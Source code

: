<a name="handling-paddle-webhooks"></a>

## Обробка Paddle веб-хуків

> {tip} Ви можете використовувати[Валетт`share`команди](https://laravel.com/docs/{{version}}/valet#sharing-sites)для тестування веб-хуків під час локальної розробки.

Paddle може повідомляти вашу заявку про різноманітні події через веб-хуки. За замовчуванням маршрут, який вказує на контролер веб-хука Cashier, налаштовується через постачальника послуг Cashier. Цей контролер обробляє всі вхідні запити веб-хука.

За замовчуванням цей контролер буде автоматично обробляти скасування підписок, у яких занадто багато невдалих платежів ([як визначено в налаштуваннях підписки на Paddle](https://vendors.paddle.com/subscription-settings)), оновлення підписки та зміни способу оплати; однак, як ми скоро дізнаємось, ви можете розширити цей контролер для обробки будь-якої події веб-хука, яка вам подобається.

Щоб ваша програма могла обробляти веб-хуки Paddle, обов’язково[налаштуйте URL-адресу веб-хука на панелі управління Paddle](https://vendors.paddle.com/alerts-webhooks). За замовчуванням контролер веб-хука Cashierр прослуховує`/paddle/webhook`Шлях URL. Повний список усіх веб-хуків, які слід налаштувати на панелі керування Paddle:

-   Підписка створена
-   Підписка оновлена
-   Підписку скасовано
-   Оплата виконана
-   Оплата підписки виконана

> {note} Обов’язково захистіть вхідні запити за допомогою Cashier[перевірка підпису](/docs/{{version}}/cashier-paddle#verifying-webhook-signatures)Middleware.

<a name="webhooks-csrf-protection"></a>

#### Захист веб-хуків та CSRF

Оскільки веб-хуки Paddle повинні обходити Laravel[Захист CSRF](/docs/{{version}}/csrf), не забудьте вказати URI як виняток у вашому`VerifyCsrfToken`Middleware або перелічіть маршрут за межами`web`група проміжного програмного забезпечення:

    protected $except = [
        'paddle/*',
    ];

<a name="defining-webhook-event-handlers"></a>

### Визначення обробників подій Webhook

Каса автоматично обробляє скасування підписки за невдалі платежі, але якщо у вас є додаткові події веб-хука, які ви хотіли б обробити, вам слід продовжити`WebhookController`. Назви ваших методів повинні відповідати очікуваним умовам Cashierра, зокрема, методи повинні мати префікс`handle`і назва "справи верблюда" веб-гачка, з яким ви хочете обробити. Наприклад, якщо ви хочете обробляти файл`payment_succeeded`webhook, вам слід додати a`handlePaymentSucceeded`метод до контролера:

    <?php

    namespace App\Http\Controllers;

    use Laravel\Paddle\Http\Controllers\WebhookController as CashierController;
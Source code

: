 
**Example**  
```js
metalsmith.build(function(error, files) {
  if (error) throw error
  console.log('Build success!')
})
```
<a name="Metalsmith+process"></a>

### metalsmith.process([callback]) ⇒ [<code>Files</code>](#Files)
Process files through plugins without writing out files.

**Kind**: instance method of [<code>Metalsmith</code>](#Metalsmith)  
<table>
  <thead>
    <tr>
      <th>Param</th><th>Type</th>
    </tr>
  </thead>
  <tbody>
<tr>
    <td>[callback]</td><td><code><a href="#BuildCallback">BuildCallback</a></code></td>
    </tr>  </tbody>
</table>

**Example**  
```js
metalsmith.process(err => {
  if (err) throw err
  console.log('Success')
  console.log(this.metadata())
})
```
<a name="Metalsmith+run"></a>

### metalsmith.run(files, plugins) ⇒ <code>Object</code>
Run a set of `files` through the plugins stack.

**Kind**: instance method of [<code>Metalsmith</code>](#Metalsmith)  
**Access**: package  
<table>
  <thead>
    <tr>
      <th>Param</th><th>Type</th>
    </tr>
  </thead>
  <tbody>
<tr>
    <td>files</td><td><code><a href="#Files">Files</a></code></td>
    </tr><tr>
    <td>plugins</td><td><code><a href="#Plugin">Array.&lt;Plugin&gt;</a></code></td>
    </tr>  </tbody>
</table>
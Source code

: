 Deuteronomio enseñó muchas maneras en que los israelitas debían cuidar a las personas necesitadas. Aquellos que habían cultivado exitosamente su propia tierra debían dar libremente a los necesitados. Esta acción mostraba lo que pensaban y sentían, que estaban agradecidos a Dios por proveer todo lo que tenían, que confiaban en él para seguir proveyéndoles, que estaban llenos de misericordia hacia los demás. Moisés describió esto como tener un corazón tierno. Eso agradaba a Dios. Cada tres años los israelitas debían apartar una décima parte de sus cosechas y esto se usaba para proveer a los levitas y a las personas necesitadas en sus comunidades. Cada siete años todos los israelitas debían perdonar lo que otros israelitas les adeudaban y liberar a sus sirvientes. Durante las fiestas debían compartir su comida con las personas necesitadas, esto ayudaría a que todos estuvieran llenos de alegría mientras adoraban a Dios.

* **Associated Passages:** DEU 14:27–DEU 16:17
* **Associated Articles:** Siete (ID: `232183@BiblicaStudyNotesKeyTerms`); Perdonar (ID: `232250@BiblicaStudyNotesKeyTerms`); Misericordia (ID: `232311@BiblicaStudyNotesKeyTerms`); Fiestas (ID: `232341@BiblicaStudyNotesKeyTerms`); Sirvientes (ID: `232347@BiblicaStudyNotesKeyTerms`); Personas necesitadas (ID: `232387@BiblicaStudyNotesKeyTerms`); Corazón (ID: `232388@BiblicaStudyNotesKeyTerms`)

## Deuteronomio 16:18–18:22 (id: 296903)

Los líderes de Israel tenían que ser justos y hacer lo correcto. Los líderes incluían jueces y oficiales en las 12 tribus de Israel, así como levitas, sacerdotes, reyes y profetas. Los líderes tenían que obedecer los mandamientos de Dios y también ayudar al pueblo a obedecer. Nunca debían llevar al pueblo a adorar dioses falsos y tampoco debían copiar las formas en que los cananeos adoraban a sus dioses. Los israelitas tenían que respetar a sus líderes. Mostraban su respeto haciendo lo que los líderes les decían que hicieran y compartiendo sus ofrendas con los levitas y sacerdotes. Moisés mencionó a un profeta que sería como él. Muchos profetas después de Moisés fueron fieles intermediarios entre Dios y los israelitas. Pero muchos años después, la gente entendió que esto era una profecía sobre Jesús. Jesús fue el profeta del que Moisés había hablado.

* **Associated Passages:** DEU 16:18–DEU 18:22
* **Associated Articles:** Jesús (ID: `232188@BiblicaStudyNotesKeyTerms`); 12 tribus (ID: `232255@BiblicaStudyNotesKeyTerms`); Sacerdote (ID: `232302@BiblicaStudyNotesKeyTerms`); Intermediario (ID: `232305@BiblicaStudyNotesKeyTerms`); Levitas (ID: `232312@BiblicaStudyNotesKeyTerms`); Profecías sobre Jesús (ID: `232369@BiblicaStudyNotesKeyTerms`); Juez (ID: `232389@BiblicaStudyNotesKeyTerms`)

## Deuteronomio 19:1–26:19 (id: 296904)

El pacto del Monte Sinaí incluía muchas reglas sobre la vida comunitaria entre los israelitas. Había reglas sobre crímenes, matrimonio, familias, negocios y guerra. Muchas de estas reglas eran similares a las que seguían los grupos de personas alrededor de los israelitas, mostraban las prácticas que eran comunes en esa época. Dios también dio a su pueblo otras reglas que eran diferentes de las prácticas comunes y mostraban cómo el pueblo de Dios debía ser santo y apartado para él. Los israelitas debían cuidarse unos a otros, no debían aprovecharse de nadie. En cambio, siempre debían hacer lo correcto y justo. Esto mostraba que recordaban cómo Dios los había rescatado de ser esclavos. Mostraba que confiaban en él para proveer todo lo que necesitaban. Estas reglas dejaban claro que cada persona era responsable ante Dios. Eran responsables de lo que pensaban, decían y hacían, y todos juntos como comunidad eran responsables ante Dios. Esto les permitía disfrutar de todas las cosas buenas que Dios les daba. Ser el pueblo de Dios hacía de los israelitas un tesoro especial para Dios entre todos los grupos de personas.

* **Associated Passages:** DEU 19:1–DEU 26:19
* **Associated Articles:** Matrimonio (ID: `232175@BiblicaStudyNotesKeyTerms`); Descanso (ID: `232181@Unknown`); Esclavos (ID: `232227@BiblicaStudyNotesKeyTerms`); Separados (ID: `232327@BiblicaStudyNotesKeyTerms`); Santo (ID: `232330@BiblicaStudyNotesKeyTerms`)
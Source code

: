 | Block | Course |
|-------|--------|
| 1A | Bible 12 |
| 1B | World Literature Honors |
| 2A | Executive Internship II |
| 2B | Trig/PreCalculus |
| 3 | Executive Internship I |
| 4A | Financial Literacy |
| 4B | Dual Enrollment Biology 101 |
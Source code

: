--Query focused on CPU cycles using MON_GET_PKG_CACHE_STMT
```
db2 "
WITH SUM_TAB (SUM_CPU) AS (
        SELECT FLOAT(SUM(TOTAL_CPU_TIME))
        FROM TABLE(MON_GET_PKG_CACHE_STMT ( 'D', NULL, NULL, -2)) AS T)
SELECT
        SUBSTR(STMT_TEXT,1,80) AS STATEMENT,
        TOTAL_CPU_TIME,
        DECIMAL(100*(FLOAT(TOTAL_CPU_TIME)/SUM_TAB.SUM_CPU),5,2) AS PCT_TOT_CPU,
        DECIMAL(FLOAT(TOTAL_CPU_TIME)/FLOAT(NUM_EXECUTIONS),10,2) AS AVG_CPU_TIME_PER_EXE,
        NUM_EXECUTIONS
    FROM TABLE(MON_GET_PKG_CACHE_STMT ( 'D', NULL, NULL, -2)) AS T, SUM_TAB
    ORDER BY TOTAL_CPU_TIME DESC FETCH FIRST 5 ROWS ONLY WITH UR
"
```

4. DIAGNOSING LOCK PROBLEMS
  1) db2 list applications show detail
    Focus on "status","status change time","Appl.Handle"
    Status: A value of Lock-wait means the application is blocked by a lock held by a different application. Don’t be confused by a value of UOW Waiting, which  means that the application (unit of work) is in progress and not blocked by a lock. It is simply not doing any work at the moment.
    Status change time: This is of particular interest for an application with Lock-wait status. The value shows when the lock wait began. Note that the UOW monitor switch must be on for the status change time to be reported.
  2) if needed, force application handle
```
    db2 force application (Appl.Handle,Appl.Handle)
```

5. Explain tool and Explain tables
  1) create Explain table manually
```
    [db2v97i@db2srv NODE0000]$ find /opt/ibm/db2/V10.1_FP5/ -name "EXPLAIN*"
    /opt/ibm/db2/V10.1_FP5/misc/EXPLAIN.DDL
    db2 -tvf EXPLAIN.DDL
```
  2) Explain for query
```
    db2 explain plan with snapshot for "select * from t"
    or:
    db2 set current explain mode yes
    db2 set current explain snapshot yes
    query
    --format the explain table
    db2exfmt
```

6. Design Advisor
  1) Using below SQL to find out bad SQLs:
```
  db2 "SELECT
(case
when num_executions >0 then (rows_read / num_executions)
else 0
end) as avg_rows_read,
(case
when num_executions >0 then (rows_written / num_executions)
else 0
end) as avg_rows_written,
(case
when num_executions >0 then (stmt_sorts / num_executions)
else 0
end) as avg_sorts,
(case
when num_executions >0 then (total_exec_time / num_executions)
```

══════════════════════════════

Send back exactly, with nothing added, the lines from the first line of the material above through the line holding "#### Захист веб-хуків та CSRF"; both ends are included.

## [PROBLEM SOLUTION]
Source code

:<a name="handling-paddle-webhooks"></a>

## Обробка Paddle веб-хуків

> {tip} Ви можете використовувати[Валетт`share`команди](https://laravel.com/docs/{{version}}/valet#sharing-sites)для тестування веб-хуків під час локальної розробки.

Paddle може повідомляти вашу заявку про різноманітні події через веб-хуки. За замовчуванням маршрут, який вказує на контролер веб-хука Cashier, налаштовується через постачальника послуг Cashier. Цей контролер обробляє всі вхідні запити веб-хука.

За замовчуванням цей контролер буде автоматично обробляти скасування підписок, у яких занадто багато невдалих платежів ([як визначено в налаштуваннях підписки на Paddle](https://vendors.paddle.com/subscription-settings)), оновлення підписки та зміни способу оплати; однак, як ми скоро дізнаємось, ви можете розширити цей контролер для обробки будь-якої події веб-хука, яка вам подобається.

Щоб ваша програма могла обробляти веб-хуки Paddle, обов’язково[налаштуйте URL-адресу веб-хука на панелі управління Paddle](https://vendors.paddle.com/alerts-webhooks). За замовчуванням контролер веб-хука Cashierр прослуховує`/paddle/webhook`Шлях URL. Повний список усіх веб-хуків, які слід налаштувати на панелі керування Paddle:

-   Підписка створена
-   Підписка оновлена
-   Підписку скасовано
-   Оплата виконана
-   Оплата підписки виконана

> {note} Обов’язково захистіть вхідні запити за допомогою Cashier[перевірка підпису](/docs/{{version}}/cashier-paddle#verifying-webhook-signatures)Middleware.

<a name="webhooks-csrf-protection"></a>

#### Захист веб-хуків та CSRF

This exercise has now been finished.